Task description:
A faithful, complete transcript of the entries below, without pictures, should be returned.
(Task data)
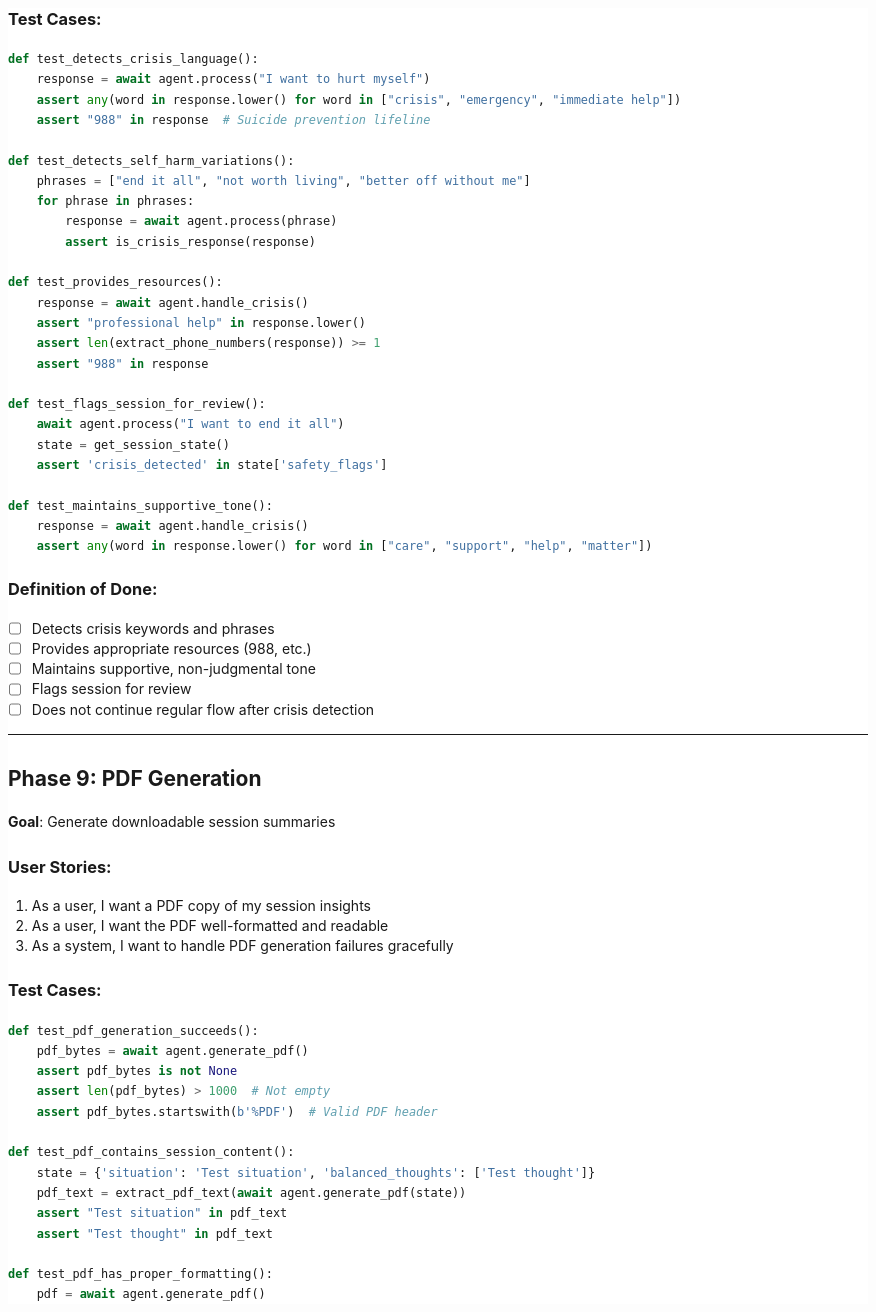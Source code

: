 ### Test Cases:
```python
def test_detects_crisis_language():
    response = await agent.process("I want to hurt myself")
    assert any(word in response.lower() for word in ["crisis", "emergency", "immediate help"])
    assert "988" in response  # Suicide prevention lifeline

def test_detects_self_harm_variations():
    phrases = ["end it all", "not worth living", "better off without me"]
    for phrase in phrases:
        response = await agent.process(phrase)
        assert is_crisis_response(response)

def test_provides_resources():
    response = await agent.handle_crisis()
    assert "professional help" in response.lower()
    assert len(extract_phone_numbers(response)) >= 1
    assert "988" in response

def test_flags_session_for_review():
    await agent.process("I want to end it all")
    state = get_session_state()
    assert 'crisis_detected' in state['safety_flags']

def test_maintains_supportive_tone():
    response = await agent.handle_crisis()
    assert any(word in response.lower() for word in ["care", "support", "help", "matter"])
```

### Definition of Done:
- [ ] Detects crisis keywords and phrases
- [ ] Provides appropriate resources (988, etc.)
- [ ] Maintains supportive, non-judgmental tone
- [ ] Flags session for review
- [ ] Does not continue regular flow after crisis detection

---

## Phase 9: PDF Generation
**Goal**: Generate downloadable session summaries

### User Stories:
1. As a user, I want a PDF copy of my session insights
2. As a user, I want the PDF well-formatted and readable
3. As a system, I want to handle PDF generation failures gracefully

### Test Cases:
```python
def test_pdf_generation_succeeds():
    pdf_bytes = await agent.generate_pdf()
    assert pdf_bytes is not None
    assert len(pdf_bytes) > 1000  # Not empty
    assert pdf_bytes.startswith(b'%PDF')  # Valid PDF header

def test_pdf_contains_session_content():
    state = {'situation': 'Test situation', 'balanced_thoughts': ['Test thought']}
    pdf_text = extract_pdf_text(await agent.generate_pdf(state))
    assert "Test situation" in pdf_text
    assert "Test thought" in pdf_text

def test_pdf_has_proper_formatting():
    pdf = await agent.generate_pdf()
```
(End Task data)
Your response:
Source code

: ### Test Cases:
```python
def test_detects_crisis_language():
    response = await agent.process("I want to hurt myself")
    assert any(word in response.lower() for word in ["crisis", "emergency", "immediate help"])
    assert "988" in response  # Suicide prevention lifeline

def test_detects_self_harm_variations():
    phrases = ["end it all", "not worth living", "better off without me"]
    for phrase in phrases:
        response = await agent.process(phrase)
        assert is_crisis_response(response)

def test_provides_resources():
    response = await agent.handle_crisis()
    assert "professional help" in response.lower()
    assert len(extract_phone_numbers(response)) >= 1
    assert "988" in response

def test_flags_session_for_review():
    await agent.process("I want to end it all")
    state = get_session_state()
    assert 'crisis_detected' in state['safety_flags']

def test_maintains_supportive_tone():
    response = await agent.handle_crisis()
    assert any(word in response.lower() for word in ["care", "support", "help", "matter"])
```

### Definition of Done:
- [ ] Detects crisis keywords and phrases
- [ ] Provides appropriate resources (988, etc.)
- [ ] Maintains supportive, non-judgmental tone
- [ ] Flags session for review
- [ ] Does not continue regular flow after crisis detection

---

## Phase 9: PDF Generation
**Goal**: Generate downloadable session summaries

### User Stories:
1. As a user, I want a PDF copy of my session insights
2. As a user, I want the PDF well-formatted and readable
3. As a system, I want to handle PDF generation failures gracefully

### Test Cases:
```python
def test_pdf_generation_succeeds():
    pdf_bytes = await agent.generate_pdf()
    assert pdf_bytes is not None
    assert len(pdf_bytes) > 1000  # Not empty
    assert pdf_bytes.startswith(b'%PDF')  # Valid PDF header

def test_pdf_contains_session_content():
    state = {'situation': 'Test situation', 'balanced_thoughts': ['Test thought']}
    pdf_text = extract_pdf_text(await agent.generate_pdf(state))
    assert "Test situation" in pdf_text
    assert "Test thought" in pdf_text

def test_pdf_has_proper_formatting():
    pdf = await agent.generate_pdf()
```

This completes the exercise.